Gritos de socorro e a intervenção de um herói
As câmeras de segurança do local registraram os momentos de terror. Nos vídeos, é possível ouvir Alice gritar "socorro" ao menos quatro vezes e, em seguida, suplicar por ajuda. As agressões só cessaram graças à intervenção corajosa de um motoboy que passava pelo local e ouviu os apelos desesperados.
Um diálogo captado pelas câmeras mostra um dos agressores tentando afastar o motociclista, que respondeu com firmeza: "Bater nos outros é fácil". A Polícia Civil destacou que, sem essa intervenção, Alice teria morrido no local. O entregador interrompeu a violência e chamou o Serviço de Atendimento Móvel de Urgência (Samu).

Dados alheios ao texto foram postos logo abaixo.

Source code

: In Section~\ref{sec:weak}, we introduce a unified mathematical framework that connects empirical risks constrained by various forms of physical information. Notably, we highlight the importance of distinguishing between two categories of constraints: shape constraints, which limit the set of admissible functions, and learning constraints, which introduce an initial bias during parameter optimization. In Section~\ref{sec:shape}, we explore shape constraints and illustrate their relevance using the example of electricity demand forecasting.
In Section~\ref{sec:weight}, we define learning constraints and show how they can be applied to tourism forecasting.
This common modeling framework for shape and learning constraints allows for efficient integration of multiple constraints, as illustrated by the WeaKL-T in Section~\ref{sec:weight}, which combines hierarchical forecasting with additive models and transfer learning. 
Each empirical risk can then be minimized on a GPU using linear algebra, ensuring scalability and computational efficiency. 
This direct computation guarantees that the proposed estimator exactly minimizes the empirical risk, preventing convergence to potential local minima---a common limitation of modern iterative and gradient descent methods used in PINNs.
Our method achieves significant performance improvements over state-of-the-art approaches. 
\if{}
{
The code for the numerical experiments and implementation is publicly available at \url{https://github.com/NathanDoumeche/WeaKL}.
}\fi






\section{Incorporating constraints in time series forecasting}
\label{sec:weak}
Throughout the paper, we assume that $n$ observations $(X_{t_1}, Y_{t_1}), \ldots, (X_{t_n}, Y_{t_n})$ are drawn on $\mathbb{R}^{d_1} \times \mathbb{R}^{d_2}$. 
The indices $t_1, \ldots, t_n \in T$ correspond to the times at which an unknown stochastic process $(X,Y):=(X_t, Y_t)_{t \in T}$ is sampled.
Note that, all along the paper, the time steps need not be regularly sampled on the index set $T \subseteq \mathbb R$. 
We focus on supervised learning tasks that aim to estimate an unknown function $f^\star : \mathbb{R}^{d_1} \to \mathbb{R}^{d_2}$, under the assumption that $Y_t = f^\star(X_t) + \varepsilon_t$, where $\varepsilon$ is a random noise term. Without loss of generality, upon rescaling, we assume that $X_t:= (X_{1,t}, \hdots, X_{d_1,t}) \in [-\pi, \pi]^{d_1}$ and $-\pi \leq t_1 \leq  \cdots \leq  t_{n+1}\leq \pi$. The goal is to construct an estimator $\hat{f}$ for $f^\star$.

Trajetória de sofrimento e a perda irreparável
Após o ataque, Alice foi atendida na UPA Centro-Sul e liberada. No entanto, seu estado se agravou rapidamente. Ela registrou a ocorrência no dia 5 de novembro e foi submetida a exame de corpo de delito. Segundo relatos da família, a vítima perdeu 12 quilos, desenvolveu uma úlcera no estômago e acabou falecendo em decorrência de um choque séptico.
O pai de Alice, Edson Alves Pereira, compartilhou a dor da perda. "Ela estava com nariz sangrando, boca arrebentada, morrendo de dor... Aí de lá pra cá foi só sofrimento. Ela foi decaindo, a saúde dela piorando... e acabou que veio a óbito", lamentou. Alice foi velada e enterrada no Cemitério Parque da Colina, em Belo Horizonte, no dia 10 de novembro.
Investigados têm histórico criminal e prisão foi solicitada
As investigações do Departamento Estadual de Investigação de Homicídios e Proteção à Pessoa (DHPP) revelaram que um dos garçons, de 27 anos, já tinha passagens pela polícia por roubo e uso de drogas. Em 14 de novembro, o DHPP solicitou a prisão preventiva dos dois suspeitos, mas o pedido foi negado pela Justiça. Com a conclusão do inquérito e o indiciamento por feminicídio, uma nova solicitação de prisão foi encaminhada.
O caso agora será analisado pelo Ministério Público, que decidirá se denuncia os investigados à Justiça. Se a denúncia for aceita, eles se tornarão réus e serão submetidos a julgamento.
Este trágico episódio evidencia a violência extrema motivada por transfobia e levanta discussões urgentes sobre segurança, direitos humanos e a necessidade de combater a discriminação de gênero com rigor e eficácia.